He made his first appearance with the Mets against a familiar former AL Central foe, the Tigers, closing out a 9-8 loss on May 24. His singular “Mets Moment” came in his second appearance the next day, coming in in the 12th inning of a tie game. He struggled through the 12th before throwing a clean 13th, buying the Mets time to win on a walk-off Tomas Nido home run (yes, really).
Over his final six appearances as a Met, Santiago gave up at least one run in five of them, serving as mostly a mop-up man. After giving up a home run to Kolten Wong in the ninth inning in what ended up as a 9-5 loss to the St. Louis Cardinals on June 14, the Mets designated him for assignment and granted him his release.
From a pure performance standpoint, this is an unremarkable story. Plenty of teams sign formerly useful veteran starters, especially lefties, as speculative bullpen pieces, and on many, if not most, occasions those signings don’t work out. What makes this stand out was general manager Brodie Van Wagenen oddly decided to highlight Santiago—who, again, was signed to a minor league deal—as an improvement to the roster that would help the Mets contend in 2019. The Mets’ new GM made a habit of hyping up their offseason additions, none more now-infamous than his “Come and get us” quote, but speaking so highly was even at the time an odd choice.
During his brief Mets tenure, Santiago pitched 8.0 innings over eight appearances, giving up six runs for a 6.75 ERA. He struck out six batters and walked five and gave up 10 hits, resulting in a 1.875 WHIP.
For those worried about a potential Wilmer Font situation—who went to the Blue Jays after being DFA’d and was oddly solid with his new team—that didn’t happen here.
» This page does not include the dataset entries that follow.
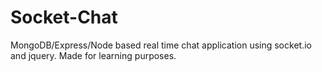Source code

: # Socket-Chat
MongoDB/Express/Node based real time chat application using socket.io and jquery. Made for learning purposes.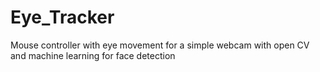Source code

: # Eye_Tracker
Mouse controller with eye movement for a simple webcam with open CV and machine learning for face detection
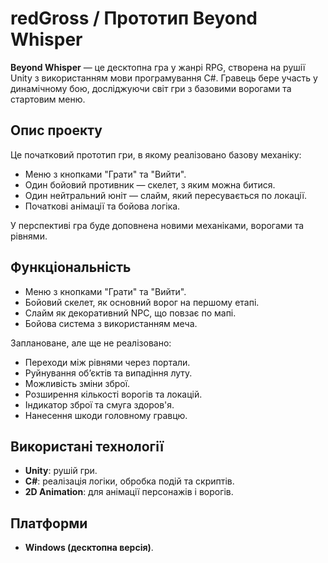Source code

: # redGross / Прототип Beyond Whisper

**Beyond Whisper** — це десктопна гра у жанрі RPG, створена на рушії Unity з використанням мови програмування C#. Гравець бере участь у динамічному бою, досліджуючи світ гри з базовими ворогами та стартовим меню.

## Опис проекту

Це початковий прототип гри, в якому реалізовано базову механіку:
- Меню з кнопками "Грати" та "Вийти".
- Один бойовий противник — скелет, з яким можна битися.
- Один нейтральний юніт — слайм, який пересувається по локації.
- Початкові анімації та бойова логіка.

У перспективі гра буде доповнена новими механіками, ворогами та рівнями.

## Функціональність

- Меню з кнопками "Грати" та "Вийти".
- Бойовий скелет, як основний ворог на першому етапі.
- Слайм як декоративний NPC, що повзає по мапі.
- Бойова система з використанням меча.

Заплановане, але ще не реалізовано:

- Переходи між рівнями через портали.
- Руйнування об’єктів та випадіння луту.
- Можливість зміни зброї.
- Розширення кількості ворогів та локацій.
- Індикатор зброї та смуга здоров'я.
- Нанесення шкоди головному гравцю.

## Використані технології

- **Unity**: рушій гри.
- **C#**: реалізація логіки, обробка подій та скриптів.
- **2D Animation**: для анімації персонажів і ворогів.

## Платформи

- **Windows (десктопна версія)**.

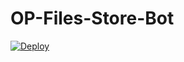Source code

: # OP-Files-Store-Bot


[![Deploy](https://www.herokucdn.com/deploy/button.svg)](https://heroku.com/deploy?template=https://github.com/OpusTechz/OP-Files-Store-Bot)

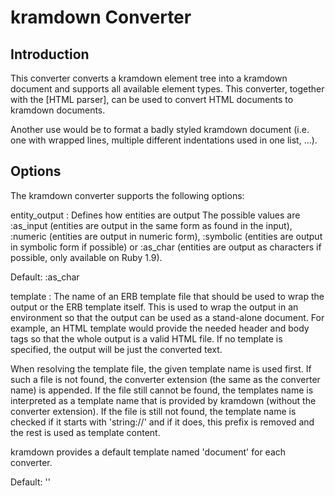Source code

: kramdown Converter
==================

Introduction
------------

This converter converts a kramdown element tree into a kramdown document and supports all available element types. This converter, together with the [HTML parser], can be used to convert HTML documents to kramdown documents.

Another use would be to format a badly styled kramdown document (i.e. one with wrapped lines, multiple different indentations used in one list, …).

Options
-------

The kramdown converter supports the following options:

entity_output
: Defines how entities are output
  The possible values are :as_input (entities are output in the same form as found in the input), :numeric (entities are output in numeric form), :symbolic (entities are output in symbolic form if possible) or :as_char (entities are output as characters if possible, only available on Ruby 1.9).

  Default: :as_char

template
: The name of an ERB template file that should be used to wrap the output or the ERB template itself.
  This is used to wrap the output in an environment so that the output can be used as a stand-alone document. For example, an HTML template would provide the needed header and body tags so that the whole output is a valid HTML file. If no template is specified, the output will be just the converted text.

  When resolving the template file, the given template name is used first. If such a file is not found, the converter extension (the same as the converter name) is appended. If the file still cannot be found, the templates name is interpreted as a template name that is provided by kramdown (without the converter extension). If the file is still not found, the template name is checked if it starts with 'string://' and if it does, this prefix is removed and the rest is used as template content.

  kramdown provides a default template named 'document' for each converter.

  Default: ''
His old squad in Chicago signed him to a minor league deal, and he didn’t make it back to the majors until the beginning of August. Santiago first made two short starts before returning to the bullpen. Overall he made 11 appearances, giving up 19 runs in 25.2 innings, resulting in a 6.66 ERA. He allowed a whopping seven homers in that time (2.5 HR/9). He struck out 34 and walked 17.
He had one tangentially noteworthy appearance, coming in of relief of top prospect Carson Fulmer after the former gave up a first inning grand slam to Jose Ramirez on September 25. Santiago gave up seven runs over the next four innings, all on home runs.
So no, he didn’t improve much of anyone’s roster this year.